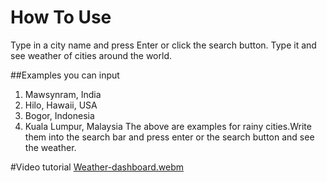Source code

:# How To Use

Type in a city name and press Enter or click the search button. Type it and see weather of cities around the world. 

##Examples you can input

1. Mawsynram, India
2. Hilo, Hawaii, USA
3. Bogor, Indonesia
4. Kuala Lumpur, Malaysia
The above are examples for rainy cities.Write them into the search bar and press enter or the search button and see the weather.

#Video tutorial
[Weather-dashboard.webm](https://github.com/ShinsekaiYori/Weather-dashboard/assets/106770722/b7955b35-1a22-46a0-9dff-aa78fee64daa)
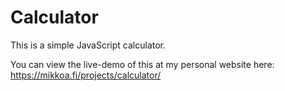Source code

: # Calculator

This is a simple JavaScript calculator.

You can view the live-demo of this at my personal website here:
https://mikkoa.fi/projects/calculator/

*****

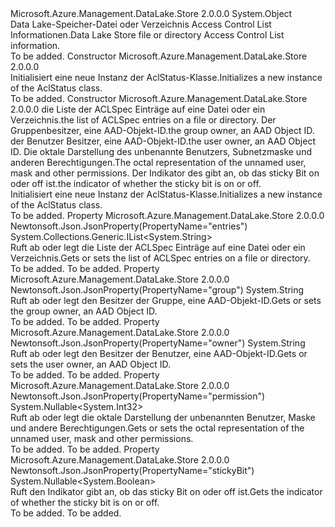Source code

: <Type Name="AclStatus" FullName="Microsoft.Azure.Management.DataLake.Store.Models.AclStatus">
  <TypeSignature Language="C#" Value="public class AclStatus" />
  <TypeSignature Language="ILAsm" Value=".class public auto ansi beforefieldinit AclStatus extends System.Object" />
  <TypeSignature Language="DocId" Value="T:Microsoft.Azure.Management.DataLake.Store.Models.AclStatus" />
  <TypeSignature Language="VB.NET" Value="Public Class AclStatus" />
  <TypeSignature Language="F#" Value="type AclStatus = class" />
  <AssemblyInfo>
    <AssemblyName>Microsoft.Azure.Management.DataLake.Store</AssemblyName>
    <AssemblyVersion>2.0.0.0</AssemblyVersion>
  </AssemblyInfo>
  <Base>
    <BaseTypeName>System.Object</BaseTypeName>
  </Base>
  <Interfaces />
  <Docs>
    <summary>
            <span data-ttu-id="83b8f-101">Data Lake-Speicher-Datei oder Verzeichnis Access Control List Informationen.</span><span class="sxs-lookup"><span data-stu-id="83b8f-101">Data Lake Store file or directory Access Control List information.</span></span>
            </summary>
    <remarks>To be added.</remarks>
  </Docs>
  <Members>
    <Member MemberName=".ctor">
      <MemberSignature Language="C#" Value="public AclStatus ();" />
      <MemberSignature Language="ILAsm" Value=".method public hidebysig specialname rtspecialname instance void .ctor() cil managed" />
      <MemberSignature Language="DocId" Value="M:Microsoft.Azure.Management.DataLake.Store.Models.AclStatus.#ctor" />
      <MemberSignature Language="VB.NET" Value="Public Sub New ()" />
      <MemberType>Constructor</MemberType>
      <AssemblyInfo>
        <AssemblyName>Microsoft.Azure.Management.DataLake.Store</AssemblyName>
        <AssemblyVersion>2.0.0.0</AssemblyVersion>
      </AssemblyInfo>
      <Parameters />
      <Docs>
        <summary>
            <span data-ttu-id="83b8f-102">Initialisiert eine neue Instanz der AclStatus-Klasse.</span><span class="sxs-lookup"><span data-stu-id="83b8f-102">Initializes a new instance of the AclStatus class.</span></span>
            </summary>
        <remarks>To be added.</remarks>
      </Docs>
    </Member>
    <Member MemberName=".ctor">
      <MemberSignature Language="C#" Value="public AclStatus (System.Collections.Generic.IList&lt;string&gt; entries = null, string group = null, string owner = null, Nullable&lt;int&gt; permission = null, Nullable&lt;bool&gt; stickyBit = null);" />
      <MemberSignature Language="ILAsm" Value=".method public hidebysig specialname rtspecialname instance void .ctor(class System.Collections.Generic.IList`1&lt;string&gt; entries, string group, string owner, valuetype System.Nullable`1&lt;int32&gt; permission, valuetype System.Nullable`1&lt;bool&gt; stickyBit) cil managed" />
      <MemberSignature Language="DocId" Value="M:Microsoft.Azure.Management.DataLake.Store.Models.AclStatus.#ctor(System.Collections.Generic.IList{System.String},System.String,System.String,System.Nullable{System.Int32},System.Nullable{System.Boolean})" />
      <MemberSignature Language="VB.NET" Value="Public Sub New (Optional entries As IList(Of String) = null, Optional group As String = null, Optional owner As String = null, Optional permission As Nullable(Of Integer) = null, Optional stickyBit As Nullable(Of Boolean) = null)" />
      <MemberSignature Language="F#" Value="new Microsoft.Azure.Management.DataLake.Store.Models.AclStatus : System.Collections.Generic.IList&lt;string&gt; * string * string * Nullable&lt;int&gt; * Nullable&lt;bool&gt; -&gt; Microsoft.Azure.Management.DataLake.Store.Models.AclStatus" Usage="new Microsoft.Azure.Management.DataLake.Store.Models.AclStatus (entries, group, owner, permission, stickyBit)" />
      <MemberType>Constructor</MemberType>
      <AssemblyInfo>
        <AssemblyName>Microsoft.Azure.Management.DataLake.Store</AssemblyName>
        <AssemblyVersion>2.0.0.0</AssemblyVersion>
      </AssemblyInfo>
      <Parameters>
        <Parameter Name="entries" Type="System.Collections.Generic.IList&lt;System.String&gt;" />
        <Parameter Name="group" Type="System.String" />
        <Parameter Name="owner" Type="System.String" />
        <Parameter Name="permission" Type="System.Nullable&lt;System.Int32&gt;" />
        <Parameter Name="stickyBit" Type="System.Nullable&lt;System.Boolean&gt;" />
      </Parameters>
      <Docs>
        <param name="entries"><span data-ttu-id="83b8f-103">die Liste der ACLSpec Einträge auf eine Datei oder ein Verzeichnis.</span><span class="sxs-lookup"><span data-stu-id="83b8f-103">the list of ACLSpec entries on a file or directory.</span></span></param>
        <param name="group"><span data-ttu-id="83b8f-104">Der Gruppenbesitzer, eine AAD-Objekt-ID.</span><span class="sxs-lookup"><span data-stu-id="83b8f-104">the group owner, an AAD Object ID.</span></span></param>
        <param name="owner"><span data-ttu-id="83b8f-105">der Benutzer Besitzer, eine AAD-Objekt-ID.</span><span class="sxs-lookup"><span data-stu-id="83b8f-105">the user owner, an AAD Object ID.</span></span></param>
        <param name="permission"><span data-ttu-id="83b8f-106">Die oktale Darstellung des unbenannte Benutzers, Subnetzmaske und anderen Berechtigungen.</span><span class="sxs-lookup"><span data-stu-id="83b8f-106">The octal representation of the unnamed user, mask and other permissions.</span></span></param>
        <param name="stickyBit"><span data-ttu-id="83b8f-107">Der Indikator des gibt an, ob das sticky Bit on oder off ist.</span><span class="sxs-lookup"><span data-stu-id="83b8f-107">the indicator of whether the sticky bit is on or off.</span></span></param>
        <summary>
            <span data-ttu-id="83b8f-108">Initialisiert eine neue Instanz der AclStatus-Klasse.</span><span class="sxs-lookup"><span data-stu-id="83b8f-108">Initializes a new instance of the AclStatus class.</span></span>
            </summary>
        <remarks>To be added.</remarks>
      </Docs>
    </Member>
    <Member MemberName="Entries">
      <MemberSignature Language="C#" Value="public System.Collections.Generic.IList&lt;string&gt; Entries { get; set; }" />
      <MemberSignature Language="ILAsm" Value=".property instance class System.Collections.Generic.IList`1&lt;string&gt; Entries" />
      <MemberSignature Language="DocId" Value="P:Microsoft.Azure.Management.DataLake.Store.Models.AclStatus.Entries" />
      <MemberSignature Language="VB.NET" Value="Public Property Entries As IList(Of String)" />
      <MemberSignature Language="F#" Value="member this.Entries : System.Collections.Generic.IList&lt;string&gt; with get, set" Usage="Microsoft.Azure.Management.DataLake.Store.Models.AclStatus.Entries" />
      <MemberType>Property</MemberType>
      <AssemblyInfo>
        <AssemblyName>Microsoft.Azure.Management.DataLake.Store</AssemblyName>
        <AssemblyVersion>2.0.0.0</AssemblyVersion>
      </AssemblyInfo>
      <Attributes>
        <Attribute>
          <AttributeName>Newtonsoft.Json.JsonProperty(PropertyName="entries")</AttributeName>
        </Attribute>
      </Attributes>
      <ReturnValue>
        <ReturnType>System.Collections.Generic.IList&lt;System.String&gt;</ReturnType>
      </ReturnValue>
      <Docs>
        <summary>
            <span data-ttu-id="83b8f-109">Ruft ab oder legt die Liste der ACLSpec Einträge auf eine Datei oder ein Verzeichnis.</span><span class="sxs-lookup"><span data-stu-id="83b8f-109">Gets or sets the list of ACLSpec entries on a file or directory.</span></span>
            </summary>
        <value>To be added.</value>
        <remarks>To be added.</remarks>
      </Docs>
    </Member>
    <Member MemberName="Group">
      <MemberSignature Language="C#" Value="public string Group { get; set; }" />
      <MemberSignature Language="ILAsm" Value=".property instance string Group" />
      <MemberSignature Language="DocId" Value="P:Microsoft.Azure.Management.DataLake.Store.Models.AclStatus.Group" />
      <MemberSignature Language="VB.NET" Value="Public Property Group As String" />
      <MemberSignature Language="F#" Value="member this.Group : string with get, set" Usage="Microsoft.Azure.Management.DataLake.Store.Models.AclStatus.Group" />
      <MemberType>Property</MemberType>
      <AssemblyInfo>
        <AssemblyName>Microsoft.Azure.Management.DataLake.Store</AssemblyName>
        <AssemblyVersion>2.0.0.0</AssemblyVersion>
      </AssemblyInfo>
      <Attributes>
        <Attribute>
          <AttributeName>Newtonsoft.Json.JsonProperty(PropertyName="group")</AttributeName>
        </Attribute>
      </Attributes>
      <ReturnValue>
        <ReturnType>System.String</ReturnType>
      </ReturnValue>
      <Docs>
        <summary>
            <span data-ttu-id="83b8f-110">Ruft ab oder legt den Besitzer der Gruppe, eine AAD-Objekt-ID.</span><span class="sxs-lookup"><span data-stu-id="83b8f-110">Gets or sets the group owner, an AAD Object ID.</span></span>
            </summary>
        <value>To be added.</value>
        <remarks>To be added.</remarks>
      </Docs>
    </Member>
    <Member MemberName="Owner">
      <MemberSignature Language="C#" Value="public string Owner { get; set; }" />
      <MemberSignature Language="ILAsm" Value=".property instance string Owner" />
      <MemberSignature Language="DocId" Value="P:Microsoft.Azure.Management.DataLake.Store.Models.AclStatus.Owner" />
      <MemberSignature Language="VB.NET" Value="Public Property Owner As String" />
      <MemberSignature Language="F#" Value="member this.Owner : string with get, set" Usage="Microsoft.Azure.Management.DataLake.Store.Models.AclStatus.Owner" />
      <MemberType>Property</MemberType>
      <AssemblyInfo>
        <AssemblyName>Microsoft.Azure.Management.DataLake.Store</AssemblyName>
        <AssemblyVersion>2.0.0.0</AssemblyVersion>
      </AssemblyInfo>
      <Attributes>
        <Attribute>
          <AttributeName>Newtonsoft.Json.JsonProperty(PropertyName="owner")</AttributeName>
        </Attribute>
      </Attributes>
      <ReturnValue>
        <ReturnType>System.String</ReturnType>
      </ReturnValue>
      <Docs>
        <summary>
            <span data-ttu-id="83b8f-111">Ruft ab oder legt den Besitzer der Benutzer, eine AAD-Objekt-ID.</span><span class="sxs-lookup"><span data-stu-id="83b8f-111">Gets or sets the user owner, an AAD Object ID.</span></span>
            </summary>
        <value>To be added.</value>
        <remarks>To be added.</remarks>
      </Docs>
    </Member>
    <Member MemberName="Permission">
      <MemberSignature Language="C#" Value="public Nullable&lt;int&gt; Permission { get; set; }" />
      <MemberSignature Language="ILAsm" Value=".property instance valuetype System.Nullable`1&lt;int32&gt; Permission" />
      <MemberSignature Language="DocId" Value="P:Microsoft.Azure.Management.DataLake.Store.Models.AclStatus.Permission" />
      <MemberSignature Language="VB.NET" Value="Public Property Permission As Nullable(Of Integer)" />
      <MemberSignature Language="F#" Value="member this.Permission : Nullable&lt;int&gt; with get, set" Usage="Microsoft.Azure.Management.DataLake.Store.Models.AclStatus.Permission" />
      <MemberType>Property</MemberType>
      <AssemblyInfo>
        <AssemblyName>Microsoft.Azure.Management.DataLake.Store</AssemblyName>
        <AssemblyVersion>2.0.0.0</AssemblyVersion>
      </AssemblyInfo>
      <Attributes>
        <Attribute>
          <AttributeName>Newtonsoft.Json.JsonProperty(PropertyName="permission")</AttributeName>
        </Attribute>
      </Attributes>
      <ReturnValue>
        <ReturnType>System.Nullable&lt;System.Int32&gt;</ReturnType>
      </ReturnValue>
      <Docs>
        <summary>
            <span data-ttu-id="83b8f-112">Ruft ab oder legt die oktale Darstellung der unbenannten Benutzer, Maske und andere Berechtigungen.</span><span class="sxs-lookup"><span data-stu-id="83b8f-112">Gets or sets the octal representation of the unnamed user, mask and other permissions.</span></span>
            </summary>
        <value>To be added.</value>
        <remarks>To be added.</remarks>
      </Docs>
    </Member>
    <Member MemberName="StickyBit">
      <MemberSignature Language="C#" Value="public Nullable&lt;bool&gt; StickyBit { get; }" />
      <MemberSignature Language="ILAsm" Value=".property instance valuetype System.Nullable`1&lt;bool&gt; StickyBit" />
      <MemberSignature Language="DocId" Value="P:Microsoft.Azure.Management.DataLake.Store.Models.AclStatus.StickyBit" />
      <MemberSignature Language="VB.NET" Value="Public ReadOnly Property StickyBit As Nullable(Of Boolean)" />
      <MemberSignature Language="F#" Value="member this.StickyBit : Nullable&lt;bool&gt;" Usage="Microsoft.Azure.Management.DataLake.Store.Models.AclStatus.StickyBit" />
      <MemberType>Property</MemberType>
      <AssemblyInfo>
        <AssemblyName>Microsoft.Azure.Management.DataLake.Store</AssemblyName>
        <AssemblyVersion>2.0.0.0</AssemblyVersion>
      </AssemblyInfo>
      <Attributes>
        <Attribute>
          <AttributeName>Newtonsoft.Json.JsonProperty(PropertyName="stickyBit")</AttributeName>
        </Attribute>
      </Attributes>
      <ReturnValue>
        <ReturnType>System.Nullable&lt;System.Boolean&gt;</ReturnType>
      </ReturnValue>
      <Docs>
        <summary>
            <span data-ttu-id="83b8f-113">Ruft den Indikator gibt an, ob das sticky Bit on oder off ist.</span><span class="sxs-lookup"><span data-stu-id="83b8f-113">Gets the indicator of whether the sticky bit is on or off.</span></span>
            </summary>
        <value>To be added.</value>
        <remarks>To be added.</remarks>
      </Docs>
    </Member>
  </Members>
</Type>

*****

Your instructions :: Give again, exactly as written above, every line from the one holding "1. Mawsynram, India" to the one holding "https://mikkoa.fi/projects/calculator/", with both ends kept and the pictures left out.

Response area ::
1. Mawsynram, India
2. Hilo, Hawaii, USA
3. Bogor, Indonesia
4. Kuala Lumpur, Malaysia
The above are examples for rainy cities.Write them into the search bar and press enter or the search button and see the weather.

#Video tutorial
[Weather-dashboard.webm](https://github.com/ShinsekaiYori/Weather-dashboard/assets/106770722/b7955b35-1a22-46a0-9dff-aa78fee64daa)
Source code

: # Calculator

This is a simple JavaScript calculator.

You can view the live-demo of this at my personal website here:
https://mikkoa.fi/projects/calculator/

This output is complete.